While states have been in the forefront of legal marijuana expansion, the banking industry in New York and elsewhere is still shy about collecting revenue from a Schedule I substance that’s still illegal at the federal level.
Banking is a major hurdle for the legal medical marijuana business, lawyers say. Big banks are reluctant to get involved because of the uncertainty around federal anti-money laundering and other statutes aimed at discouraging moving illegal cash around.
Seth Goldberg, a partner at Duane Morris in Philadelphia whose practice encompasses health care, pharmaceuticals and cannabis/hemp, told the New York Law Journal recently that the “banking problem has depressed the growth” of medical marijuana in the United States, including California.
“It creates real concerns that businesses in other industries do not face, such as having to operate in cash [and] restricted access to capital,” Goldberg said, noting that legal medical marijuana companies have limited access to commercial, small business and construction loans and no daily banking services.

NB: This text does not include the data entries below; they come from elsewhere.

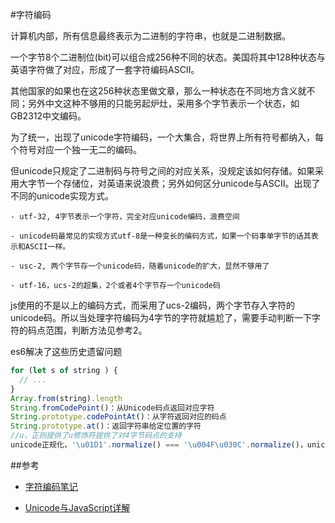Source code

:#字符编码

计算机内部，所有信息最终表示为二进制的字符串，也就是二进制数据。

一个字节8个二进制位(bit)可以组合成256种不同的状态。美国将其中128种状态与英语字符做了对应，形成了一套字符编码ASCII。

其他国家的如果也在这256种状态里做文章，那么一种状态在不同地方含义就不同；另外中文这种不够用的只能另起炉灶，采用多个字节表示一个状态，如GB2312中文编码。

为了统一，出现了unicode字符编码，一个大集合，将世界上所有符号都纳入，每个符号对应一个独一无二的编码。

但unicode只规定了二进制码与符号之间的对应关系，没规定该如何存储。如果采用大字节一个存储位，对英语来说浪费；另外如何区分unicode与ASCII。出现了不同的unicode实现方式。

	- utf-32, 4字节表示一个字符，完全对应unicode编码，浪费空间

	- unicode码最常见的实现方式utf-8是一种变长的编码方式，如果一个码事单字节的话其表示和ASCII一样。

	- usc-2, 两个字节存一个unicode码，随着unicode的扩大，显然不够用了

	- utf-16，ucs-2的超集，2个或者4个字节存一个unicode码

js使用的不是以上的编码方式，而采用了ucs-2编码，两个字节存入字符的unicode码。所以当处理字符编码为4字节的字符就尴尬了，需要手动判断一下字符的码点范围，判断方法见参考2。

es6解决了这些历史遗留问题

```js
for (let s of string ) {
  // ...
}
Array.from(string).length
String.fromCodePoint()：从Unicode码点返回对应字符
String.prototype.codePointAt()：从字符返回对应的码点
String.prototype.at()：返回字符串给定位置的字符
//u，正则提供了u修饰符提供了对4字节码点的支持
unicode正规化，'\u01D1'.normalize() === '\u004F\u030C'.normalize()，unicode对合成字符提供了不同的表示方法，用normalize方法使其正规化
```

##参考

- [字符编码笔记](http://www.ruanyifeng.com/blog/2007/10/ascii_unicode_and_utf-8.html)

- [Unicode与JavaScript详解](http://www.ruanyifeng.com/blog/2014/12/unicode.html)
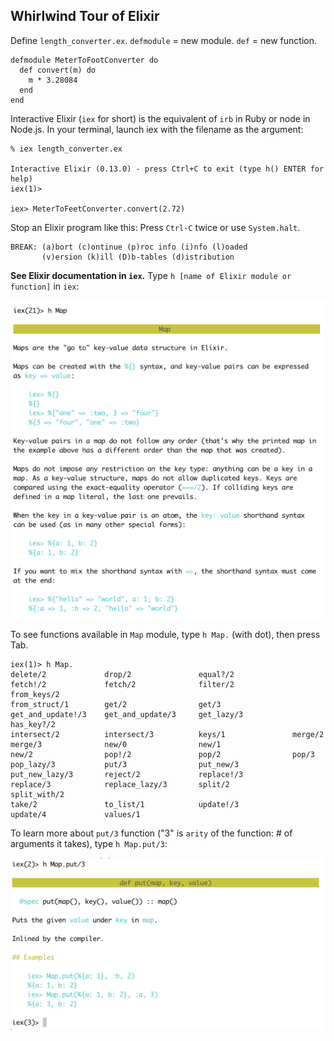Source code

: ## Whirlwind Tour of Elixir

Define `length_converter.ex`. `defmodule` = new module. `def` = new function.
```
defmodule MeterToFootConverter do
  def convert(m) do
    m * 3.28084
  end
end
```
Interactive Elixir (`iex` for short) is the equivalent of `irb` in Ruby or node in Node.js. In your terminal, launch iex with the filename as the argument:
```
% iex length_converter.ex

Interactive Elixir (0.13.0) - press Ctrl+C to exit (type h() ENTER for help)
iex(1)>

iex> MeterToFeetConverter.convert(2.72)
```
Stop an Elixir program like this: Press `Ctrl-C` twice or use `System.halt`.
```
BREAK: (a)bort (c)ontinue (p)roc info (i)nfo (l)oaded
       (v)ersion (k)ill (D)b-tables (d)istribution
```
**See Elixir documentation in `iex`.** Type `h [name of Elixir module or function]` in `iex`:

![Elixir documentation Map](img/elixir-help-map.png)

To see functions available in `Map` module, type `h Map.` (with dot), then press Tab.
```
iex(1)> h Map.
delete/2             drop/2               equal?/2             fetch!/2             fetch/2              filter/2             from_keys/2
from_struct/1        get/2                get/3                get_and_update!/3    get_and_update/3     get_lazy/3           has_key?/2
intersect/2          intersect/3          keys/1               merge/2              merge/3              new/0                new/1
new/2                pop!/2               pop/2                pop/3                pop_lazy/3           put/3                put_new/3
put_new_lazy/3       reject/2             replace!/3           replace/3            replace_lazy/3       split/2              split_with/2
take/2               to_list/1            update!/3            update/4             values/1
```
To learn more about `put/3` function ("3" is `arity` of the function: # of arguments it takes), type `h Map.put/3`:

![Elixir documentation for Map.put/3](img/help-map-put.png)
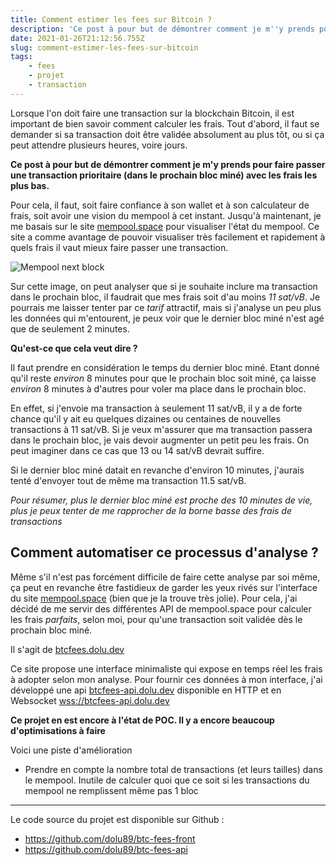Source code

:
 ```yaml
---
title: Comment estimer les fees sur Bitcoin ?
description: 'Ce post à pour but de démontrer comment je m''y prends pour faire passer une transaction prioritaire (dans le prochain bloc miné) avec les frais les plus bas.'
date: 2021-01-26T21:12:56.755Z
slug: comment-estimer-les-fees-sur-bitcoin
tags:
    - fees
    - projet
    - transaction
---
```


Lorsque l'on doit faire une transaction sur la blockchain Bitcoin, il est important de bien savoir comment calculer les frais.
Tout d'abord, il faut se demander si sa transaction doit être validée absolument au plus tôt, ou si ça peut attendre plusieurs heures, voire jours.

**Ce post à pour but de démontrer comment je m'y prends pour faire passer une transaction prioritaire (dans le prochain bloc miné) avec les frais les plus bas.**

Pour cela, il faut, soit faire confiance à son wallet et à son calculateur de frais, soit avoir une vision du mempool à cet instant.
Jusqu'à maintenant, je me basais sur le site [mempool.space](https://mempool.space) pour visualiser l'état du mempool. Ce site a comme avantage de pouvoir visualiser très facilement et rapidement à quels frais il vaut mieux faire passer une transaction.

![Mempool next block](/calculer-frais-transaction-bitcoin/mempool.jpg)

Sur cette image, on peut analyser que si je souhaite inclure ma transaction dans le prochain bloc, il faudrait que mes frais soit d'au moins *11 sat/vB*.
Je pourrais me laisser tenter par ce *tarif* attractif, mais si j'analyse un peu plus les données qui m'entourent, je peux voir que le dernier bloc miné n'est agé que de seulement 2 minutes.

**Qu'est-ce que cela veut dire ?**

Il faut prendre en considération le temps du dernier bloc miné. Etant donné qu'il reste *environ* 8 minutes pour que le prochain bloc soit miné, ça laisse *environ* 8 minutes à d'autres pour voler ma place dans le prochain bloc.

En effet, si j'envoie ma transaction à seulement 11 sat/vB, il y a de forte chance qu'il y ait eu quelques dizaines ou centaines de nouvelles transactions à 11 sat/vB. Si je veux m'assurer que ma transaction passera dans le prochain bloc, je vais devoir augmenter un petit peu les frais. On peut imaginer dans ce cas que 13 ou 14 sat/vB devrait suffire.

Si le dernier bloc miné datait en revanche d'environ 10 minutes, j'aurais tenté d'envoyer tout de même ma transaction 11.5 sat/vB.

*Pour résumer, plus le dernier bloc miné est proche des 10 minutes de vie, plus je peux tenter de me rapprocher de la borne basse des frais de transactions*

## Comment automatiser ce processus d'analyse ?

Même s'il n'est pas forcément difficile de faire cette analyse par soi même, ça peut en revanche être fastidieux de garder les yeux rivés sur l'interface du site [mempool.space](https://mempool.space) (bien que je la trouve très jolie). Pour cela, j'ai décidé de me servir des différentes API de mempool.space pour calculer les frais *parfaits*, selon moi, pour qu'une transaction soit validée dès le prochain bloc miné.

Il s'agit de [btcfees.dolu.dev](https://btcfees.dolu.dev/)

Ce site propose une interface minimaliste qui expose en temps réel les frais à adopter selon mon analyse. Pour fournir ces données à mon interface, j'ai développé une api [btcfees-api.dolu.dev](https://btcfees-api.dolu.dev/) disponible en HTTP et en Websocket [wss://btcfees-api.dolu.dev](wss://btcfees-api.dolu.dev/)

**Ce projet en est encore à l'état de POC. Il y a encore beaucoup d'optimisations à faire**

Voici une piste d'amélioration
- Prendre en compte la nombre total de transactions (et leurs tailles) dans le mempool. Inutile de calculer quoi que ce soit si les transactions du mempool ne remplissent même pas 1 bloc

---

Le code source du projet est disponible sur Github : 
- https://github.com/dolu89/btc-fees-front
- https://github.com/dolu89/btc-fees-api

Because big banks are fearful of repercussions surrounding collecting revenue from an activity that is still illegal at the federal level, smaller state banks and credit unions have operated in that void. In New York, some of the companies that grow and sell medical marijuana are using state banks to house their revenue, according to people familiar with the operation, but they wouldn’t disclose which institutions they are using.
Banking in the legal marijuana sphere was largely made possible by the Obama administration, which in 2014 issued guidelines telling banks that they would not be punished if they provided services to legitimate marijuana businesses in states that have legalized the drug for medical or recreational use. The guidelines issued by the Financial Crimes Enforcement Network, an office within the U.S. Treasury Department, require that banks monitor their customers who are in the legal marijuana business. Though it does not grant banks immunity, it directs prosecutors to go after institutions who are not following the reporting requirements.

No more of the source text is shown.